**EXERCISE REQUIREMENTS**
Retype each line of the data below exactly, beginning with the first and ending with the one that contains "This means that". Pictures do not belong in the copy.

(TASK INPUT begins)

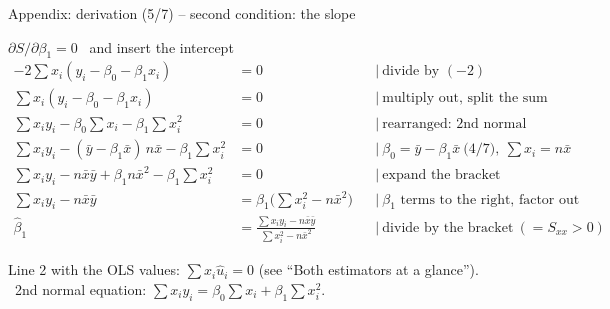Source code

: \documentclass[aspectratio=169,11pt]{beamer}
\newcommand{\tsum}{\textstyle\sum}
\begin{document}
\begin{frame}{Appendix: derivation (5/7) -- second condition: the slope}
  \begin{block}{$\partial S / \partial \beta_1 = 0$ \ and insert the intercept}
    \vspace{-8pt}
    \small
    \begin{align*}
      -2\tsum x_i (y_i - \beta_0 - \beta_1 x_i) &= 0
        && \mid\ \text{divide by } (-2) \\
      \tsum x_i (y_i - \beta_0 - \beta_1 x_i) &= 0
        && \mid\ \text{multiply out, split the sum} \\
      \tsum x_i y_i - \beta_0 \tsum x_i - \beta_1 \tsum x_i^{2} &= 0
        && \mid\ \text{rearranged: 2nd normal equation} \\
      \tsum x_i y_i - (\bar{y} - \beta_1 \bar{x})\, n\bar{x} - \beta_1 \tsum x_i^{2} &= 0
        && \mid\ \beta_0 = \bar{y} - \beta_1 \bar{x} \ \text{(4/7)}, \ \tsum x_i = n\bar{x} \\
      \tsum x_i y_i - n\bar{x}\bar{y} + \beta_1 n\bar{x}^{2} - \beta_1 \tsum x_i^{2} &= 0
        && \mid\ \text{expand the bracket} \\
      \tsum x_i y_i - n\bar{x}\bar{y} &= \beta_1 \bigl(\tsum x_i^{2} - n\bar{x}^{2}\bigr)
        && \mid\ \beta_1\text{ terms to the right, factor out} \\
      \hat{\beta}_1 &= \frac{\tsum x_i y_i - n\bar{x}\bar{y}}{\tsum x_i^{2} - n\bar{x}^{2}}
        && \mid\ \text{divide by the bracket} \ (= S_{xx} > 0)
    \end{align*}
    \vspace{-14pt}
  \end{block}

  \footnotesize Line 2 with the OLS values: $\sum x_i \hat{u}_i = 0$ (see
  ``Both estimators at a glance''). \ 2nd normal equation:
  $\sum x_i y_i = \beta_0 \sum x_i + \beta_1 \sum x_i^{2}$.
\end{frame}
\end{document}
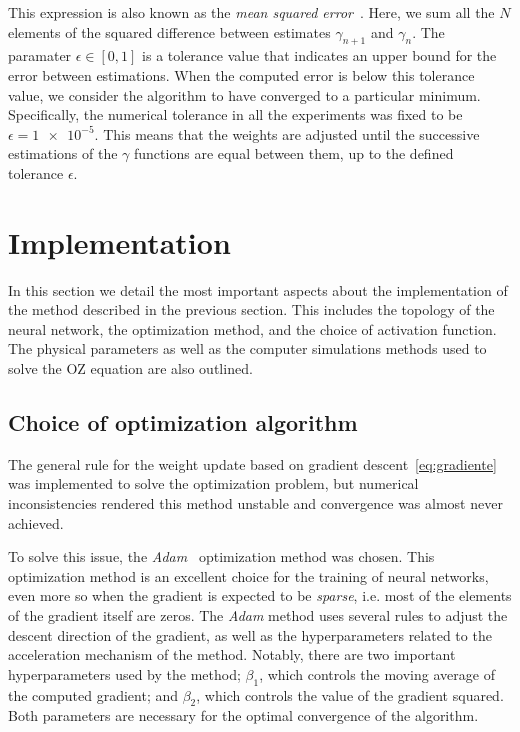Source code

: This expression is also known as the \emph{mean squared error}~\cite{goodfellowDeepLearning2016}.
Here, we sum all the $N$ elements of the squared difference between estimates $\gamma_{n+1}$
and $\gamma_{n}$. The paramater $\epsilon \in [0,1]$ is a tolerance value that indicates an 
upper bound for the error between estimations. When the computed error is below this 
tolerance value, we consider the algorithm to have converged to a particular minimum.
Specifically, the numerical tolerance in all the experiments was fixed to be
$\epsilon = \num{1e-5}$.
This means that the weights are adjusted until the successive estimations of the $\gamma$
functions are equal between them, up to the defined tolerance $\epsilon$.

\section{Implementation}
In this section we detail the most important aspects about the implementation of the
method described in the previous section. This includes the topology of the neural network,
the optimization method, and the choice of activation function. The physical parameters
as well as the computer simulations methods used to solve the OZ equation are also outlined.

\subsection{Choice of optimization algorithm}
The general rule for the weight update based on gradient descent~\eqref{eq:gradiente} was
implemented to solve the optimization problem, but numerical inconsistencies rendered this 
method unstable and convergence was almost never achieved.

To solve this issue, the \emph{Adam}~\cite{kingmaAdamMethodStochastic2017} optimization 
method was chosen. This optimization method is an excellent choice for the training
of neural networks, even more so when the gradient is expected to be \emph{sparse}, i.e.
most of the elements of the gradient itself are zeros.
The \emph{Adam} method uses several rules to adjust the descent direction of the gradient,
as well as the hyperparameters related to the acceleration mechanism of the method.
Notably, there are two important hyperparameters used by the method; $\beta_1$,
which controls the moving average of the computed gradient; and $\beta_2$, which controls
the value of the gradient squared. Both parameters are necessary for the optimal 
convergence of the algorithm.

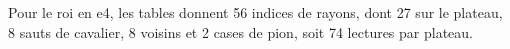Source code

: Pour le roi en e4, les tables donnent 56 indices de rayons, dont 27 sur le plateau, 8 sauts de cavalier, 8 voisins et 2 cases de pion, soit 74 lectures par plateau.
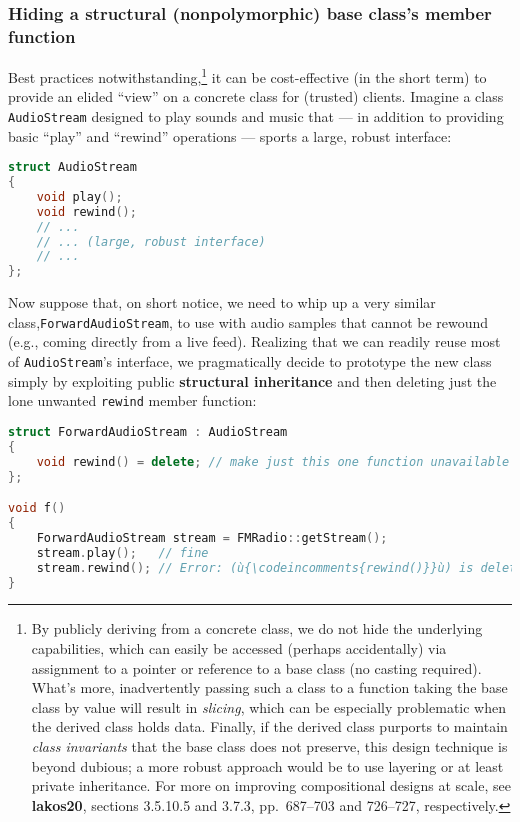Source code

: \subsubsection[Hiding a structural (nonpolymorphic) base class's member function]{Hiding a structural (nonpolymorphic) base class’s member function}\label{hiding-a-structural-(nonpolymorphic)-base-class's-member-function}

Best practices notwithstanding,{\cprotect\footnote{By publicly deriving
from a concrete class, we do not hide the underlying capabilities,
which can easily be accessed (perhaps accidentally) via assignment to
a pointer or reference to a base class (no casting required). What's
more, inadvertently passing such a class to a function taking the base
class by value will result in \emph{slicing}, which can be especially
problematic when the derived class holds data. Finally, if the derived
class purports to maintain \emph{class invariants} that the base class
does not preserve, this design technique is beyond dubious; a more
robust approach would be to use layering or at least private
inheritance. For more on improving compositional designs at scale, see
  \textbf{{lakos20}}, sections 3.5.10.5 and 3.7.3, pp.~687--703 and
  726--727, respectively.}} it can be cost-effective (in the short
term) to provide an elided ``view'' on a concrete class for (trusted)
clients. Imagine a class \texttt{AudioStream} designed to play sounds
and music that --- in addition to providing basic ``play'' and
``rewind'' operations --- sports a large, robust interface:

\begin{lstlisting}[language=C++]
struct AudioStream
{
    void play();
    void rewind();
    // ...
    // ... (large, robust interface)
    // ...
};
\end{lstlisting}
    

Now suppose that, on short notice, we need to whip up a very similar
class,\linebreak[4] \texttt{ForwardAudioStream}, to use with audio samples that
cannot be rewound (e.g., coming directly from a live feed). Realizing
that we can readily reuse most of \texttt{AudioStream}'s interface, we
pragmatically decide to prototype the new class simply by exploiting
public \textbf{structural inheritance} and then deleting just the lone
unwanted \texttt{rewind} member function:

\begin{lstlisting}[language=C++]
struct ForwardAudioStream : AudioStream
{
    void rewind() = delete; // make just this one function unavailable
};

void f()
{
    ForwardAudioStream stream = FMRadio::getStream();
    stream.play();   // fine
    stream.rewind(); // Error: (ù{\codeincomments{rewind()}}ù) is deleted.
}
\end{lstlisting}
    
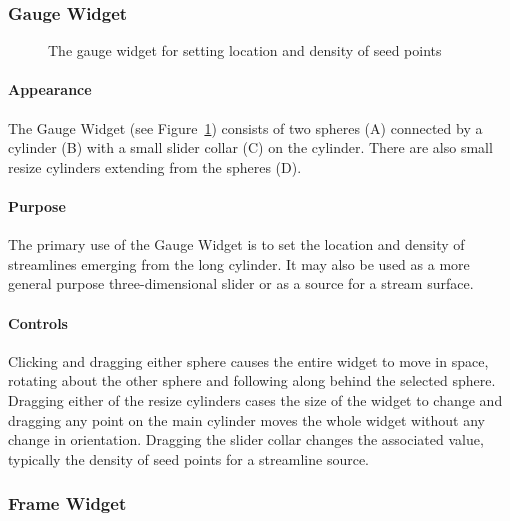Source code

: \subsubsection{Gauge Widget}
\label{sec:view-gaugewidget} 

\begin{figure}[htb]
  \begin{makeimage}
  \end{makeimage}
  \gaugewidget
  \caption{\label{fig:gaugewidget} The gauge widget for setting location and
    density of seed points}
\end{figure}

\paragraph{Appearance} The Gauge
Widget (see Figure~\ref{fig:gaugewidget}) consists of two spheres (A) connected by a cylinder (B) with a
small slider collar (C) on the cylinder.  There are also small resize
cylinders extending from the spheres (D).

\paragraph{Purpose} The primary use of the Gauge Widget is to set the
location and density of streamlines emerging from the long cylinder.  It
may also be used as a more general purpose three-dimensional slider or as a
source for a stream surface. 

\paragraph{Controls} Clicking and dragging either sphere causes the
entire widget to move in space, rotating about the other sphere and
following along behind the selected sphere.  Dragging either of the resize
cylinders cases the size of the widget to change and dragging any point on
the main cylinder moves the whole widget without any change in orientation.
Dragging the slider collar changes the associated value, typically the
density of seed points for a streamline source.

\subsubsection{Frame Widget}
\label{sec:view-framewidget} 

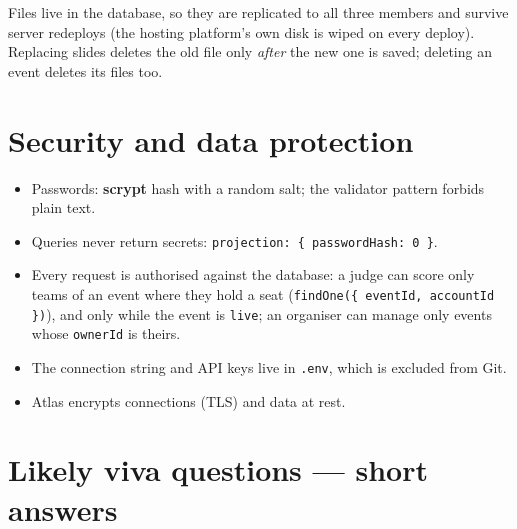 \documentclass[11pt,a4paper]{article}
\begin{document}
Files live in the database, so they are replicated to all three members and survive server redeploys (the hosting
platform's own disk is wiped on every deploy). Replacing slides deletes the old file only \emph{after} the new one is
saved; deleting an event deletes its files too.

\section{Security and data protection}
\begin{itemize}[leftmargin=1.4em]
  \item Passwords: \textbf{scrypt} hash with a random salt; the validator pattern forbids plain text.
  \item Queries never return secrets: \texttt{projection: \{ passwordHash: 0 \}}.
  \item Every request is authorised against the database: a judge can score only teams of an event where they hold a
        seat (\texttt{findOne(\{ eventId, accountId \})}), and only while the event is \texttt{live}; an organiser can
        manage only events whose \texttt{ownerId} is theirs.
  \item The connection string and API keys live in \texttt{.env}, which is excluded from Git.
  \item Atlas encrypts connections (TLS) and data at rest.
\end{itemize}

\section{Likely viva questions --- short answers}
\end{document}
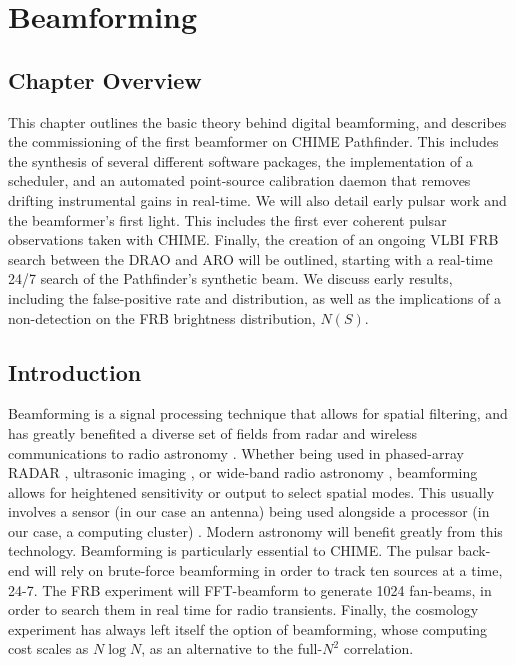 \chapter{Beamforming}
\label{chapter:beamforming}



\section{Chapter Overview}

This chapter outlines the basic theory behind 
digital beamforming, and describes the commissioning 
of the first beamformer on CHIME Pathfinder. This 
includes the synthesis of several different software packages, 
the implementation of a scheduler, 
and an automated point-source calibration daemon that 
removes drifting instrumental gains in real-time. We will 
also detail early pulsar work and the beamformer's first light. 
This includes the first ever coherent pulsar observations 
taken with CHIME. 
Finally, the creation of an ongoing VLBI FRB search between 
the DRAO and ARO will be outlined, starting with a real-time 
24/7 search of the Pathfinder's synthetic beam. We discuss early 
results, including the false-positive rate and distribution, as 
well as the implications of a non-detection on the FRB brightness 
distribution, $N(S)$.

\section{Introduction}

Beamforming is a signal processing technique that allows for 
spatial filtering, and has greatly benefited a diverse set of fields 
from radar and wireless communications to radio astronomy 
\citep{1988IASSP...5....4V}. Whether being used in phased-array RADAR
\citep{2007BAMS...88.1753Z}, 
ultrasonic imaging \citep{macovski1983medical}, or 
wide-band radio astronomy \citep{2013PASA...30....7T}, beamforming 
allows for heightened sensitivity or output to select spatial
modes. This usually involves a sensor (in our case an antenna)
being used alongside a processor (in our case, a computing cluster) 
\citep{1988IASSP...5....4V}. Modern astronomy will benefit greatly from this
technology. 
Beamforming is particularly essential to CHIME. 
The pulsar back-end will rely on
brute-force beamforming in order to track ten sources at a time, 24-7.  
The FRB experiment will FFT-beamform to generate 1024 fan-beams, 
in order to search them in real time for radio transients. Finally, the cosmology 
experiment has always left itself the option of beamforming, whose 
computing cost scales as $N\log N$, as 
an alternative to the full-$N^2$ correlation.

(TASK INPUT ends)

**EXERCISE RESPONSE**
Source code

: \documentclass[aspectratio=169,11pt]{beamer}
\newcommand{\tsum}{\textstyle\sum}
\begin{document}
\begin{frame}{Appendix: derivation (5/7) -- second condition: the slope}
  \begin{block}{$\partial S / \partial \beta_1 = 0$ \ and insert the intercept}
    \vspace{-8pt}
    \small
    \begin{align*}
      -2\tsum x_i (y_i - \beta_0 - \beta_1 x_i) &= 0
        && \mid\ \text{divide by } (-2) \\
      \tsum x_i (y_i - \beta_0 - \beta_1 x_i) &= 0
        && \mid\ \text{multiply out, split the sum} \\
      \tsum x_i y_i - \beta_0 \tsum x_i - \beta_1 \tsum x_i^{2} &= 0
        && \mid\ \text{rearranged: 2nd normal equation} \\
      \tsum x_i y_i - (\bar{y} - \beta_1 \bar{x})\, n\bar{x} - \beta_1 \tsum x_i^{2} &= 0
        && \mid\ \beta_0 = \bar{y} - \beta_1 \bar{x} \ \text{(4/7)}, \ \tsum x_i = n\bar{x} \\
      \tsum x_i y_i - n\bar{x}\bar{y} + \beta_1 n\bar{x}^{2} - \beta_1 \tsum x_i^{2} &= 0
        && \mid\ \text{expand the bracket} \\
      \tsum x_i y_i - n\bar{x}\bar{y} &= \beta_1 \bigl(\tsum x_i^{2} - n\bar{x}^{2}\bigr)
        && \mid\ \beta_1\text{ terms to the right, factor out} \\
      \hat{\beta}_1 &= \frac{\tsum x_i y_i - n\bar{x}\bar{y}}{\tsum x_i^{2} - n\bar{x}^{2}}
        && \mid\ \text{divide by the bracket} \ (= S_{xx} > 0)
    \end{align*}
    \vspace{-14pt}
  \end{block}

  \footnotesize Line 2 with the OLS values: $\sum x_i \hat{u}_i = 0$ (see
  ``Both estimators at a glance''). \ 2nd normal equation:
  $\sum x_i y_i = \beta_0 \sum x_i + \beta_1 \sum x_i^{2}$.
\end{frame}
\end{document}
Source code

: This expression is also known as the \emph{mean squared error}~\cite{goodfellowDeepLearning2016}.
Here, we sum all the $N$ elements of the squared difference between estimates $\gamma_{n+1}$
and $\gamma_{n}$. The paramater $\epsilon \in [0,1]$ is a tolerance value that indicates an 
upper bound for the error between estimations. When the computed error is below this 
tolerance value, we consider the algorithm to have converged to a particular minimum.
Specifically, the numerical tolerance in all the experiments was fixed to be
$\epsilon = \num{1e-5}$.
This means that the weights are adjusted until the successive estimations of the $\gamma$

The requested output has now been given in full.